What is required:
Copy each line below that contains "punktu".

[Data extract]

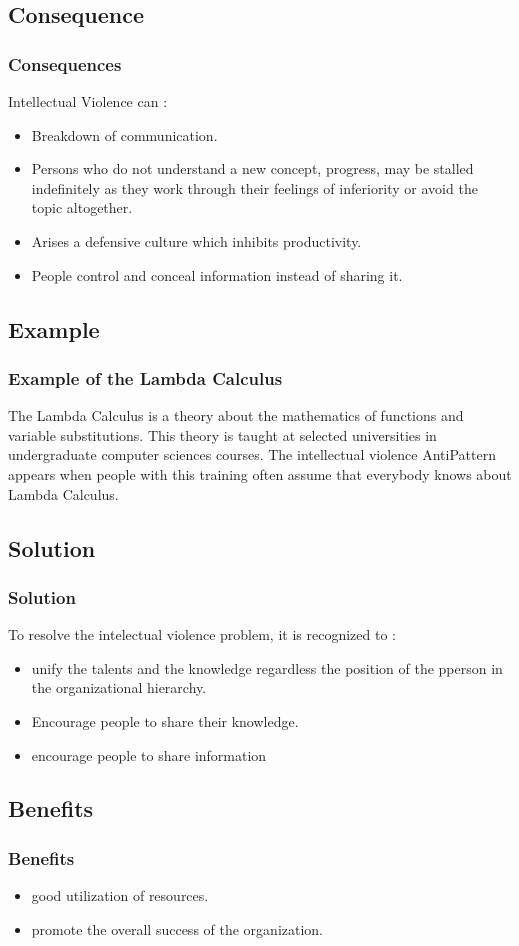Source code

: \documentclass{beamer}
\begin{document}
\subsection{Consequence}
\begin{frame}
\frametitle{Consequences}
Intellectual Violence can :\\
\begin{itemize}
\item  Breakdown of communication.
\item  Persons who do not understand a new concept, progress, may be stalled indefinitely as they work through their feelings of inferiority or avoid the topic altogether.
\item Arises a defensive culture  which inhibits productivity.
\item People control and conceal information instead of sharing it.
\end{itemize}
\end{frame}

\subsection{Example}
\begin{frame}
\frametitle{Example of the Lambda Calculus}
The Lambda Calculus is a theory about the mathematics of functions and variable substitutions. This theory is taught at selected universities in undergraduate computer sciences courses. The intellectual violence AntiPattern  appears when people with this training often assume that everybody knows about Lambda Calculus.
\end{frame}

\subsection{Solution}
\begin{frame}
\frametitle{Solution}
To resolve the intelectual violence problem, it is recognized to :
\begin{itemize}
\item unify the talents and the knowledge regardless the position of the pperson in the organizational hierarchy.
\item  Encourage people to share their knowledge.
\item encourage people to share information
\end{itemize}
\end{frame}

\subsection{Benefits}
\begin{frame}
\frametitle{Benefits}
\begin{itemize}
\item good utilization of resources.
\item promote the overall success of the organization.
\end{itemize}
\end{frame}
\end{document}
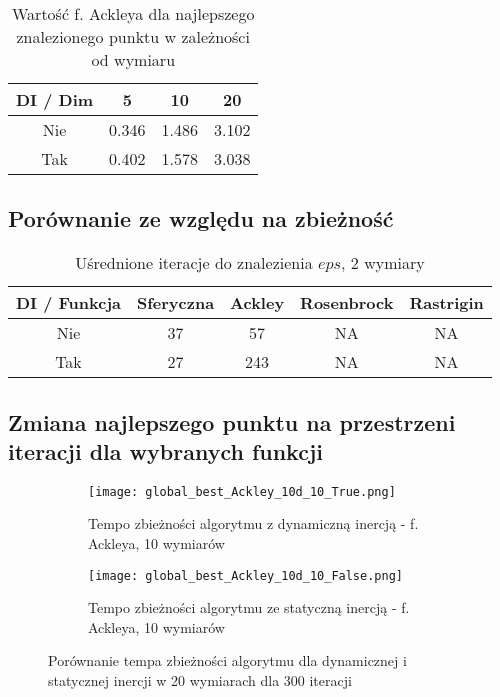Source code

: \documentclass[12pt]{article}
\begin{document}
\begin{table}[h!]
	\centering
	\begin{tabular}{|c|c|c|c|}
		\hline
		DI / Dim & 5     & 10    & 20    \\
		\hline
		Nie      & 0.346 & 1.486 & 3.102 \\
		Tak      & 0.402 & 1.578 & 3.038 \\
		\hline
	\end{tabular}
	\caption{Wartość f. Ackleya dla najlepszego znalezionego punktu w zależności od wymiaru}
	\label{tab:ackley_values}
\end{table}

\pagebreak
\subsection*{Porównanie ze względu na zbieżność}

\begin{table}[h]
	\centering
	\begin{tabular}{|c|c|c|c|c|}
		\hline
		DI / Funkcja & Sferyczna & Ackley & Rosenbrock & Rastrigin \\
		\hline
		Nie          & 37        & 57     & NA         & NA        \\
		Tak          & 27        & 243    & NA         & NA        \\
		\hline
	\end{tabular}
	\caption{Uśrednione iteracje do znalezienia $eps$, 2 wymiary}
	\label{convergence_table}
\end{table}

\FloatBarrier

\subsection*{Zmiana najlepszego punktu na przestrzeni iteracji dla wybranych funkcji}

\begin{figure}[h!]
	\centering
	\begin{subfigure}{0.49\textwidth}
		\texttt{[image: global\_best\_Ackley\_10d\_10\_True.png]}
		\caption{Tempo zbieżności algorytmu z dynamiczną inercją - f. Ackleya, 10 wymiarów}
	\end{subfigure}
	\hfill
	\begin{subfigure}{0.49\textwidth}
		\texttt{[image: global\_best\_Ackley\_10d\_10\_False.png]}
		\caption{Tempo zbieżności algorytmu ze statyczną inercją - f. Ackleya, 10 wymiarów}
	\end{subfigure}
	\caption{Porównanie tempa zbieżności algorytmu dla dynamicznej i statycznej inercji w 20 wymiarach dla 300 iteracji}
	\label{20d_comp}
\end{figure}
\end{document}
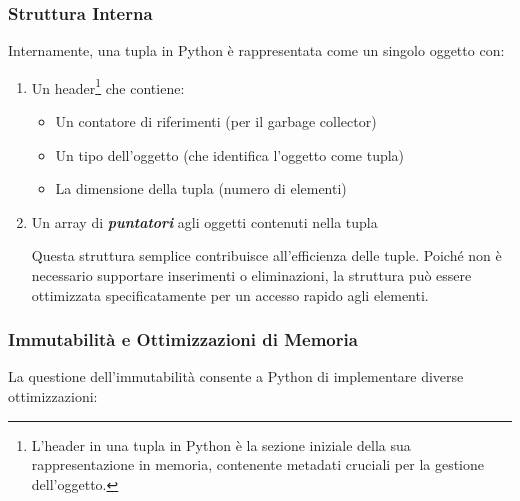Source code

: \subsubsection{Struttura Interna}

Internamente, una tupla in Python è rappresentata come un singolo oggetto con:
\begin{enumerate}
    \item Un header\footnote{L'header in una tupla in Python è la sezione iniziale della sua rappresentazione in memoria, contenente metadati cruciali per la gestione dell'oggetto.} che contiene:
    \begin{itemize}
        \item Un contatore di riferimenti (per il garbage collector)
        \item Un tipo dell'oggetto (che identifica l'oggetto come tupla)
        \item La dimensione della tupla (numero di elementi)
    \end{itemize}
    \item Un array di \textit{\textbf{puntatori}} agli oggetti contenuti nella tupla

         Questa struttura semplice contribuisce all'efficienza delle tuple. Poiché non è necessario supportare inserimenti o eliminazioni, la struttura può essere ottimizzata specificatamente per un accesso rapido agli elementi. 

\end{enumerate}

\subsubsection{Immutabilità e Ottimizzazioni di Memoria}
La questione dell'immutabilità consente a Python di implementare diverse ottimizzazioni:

[/Data extract]

Exercise result:
	\caption{Wartość f. Ackleya dla najlepszego znalezionego punktu w zależności od wymiaru}
\subsection*{Zmiana najlepszego punktu na przestrzeni iteracji dla wybranych funkcji}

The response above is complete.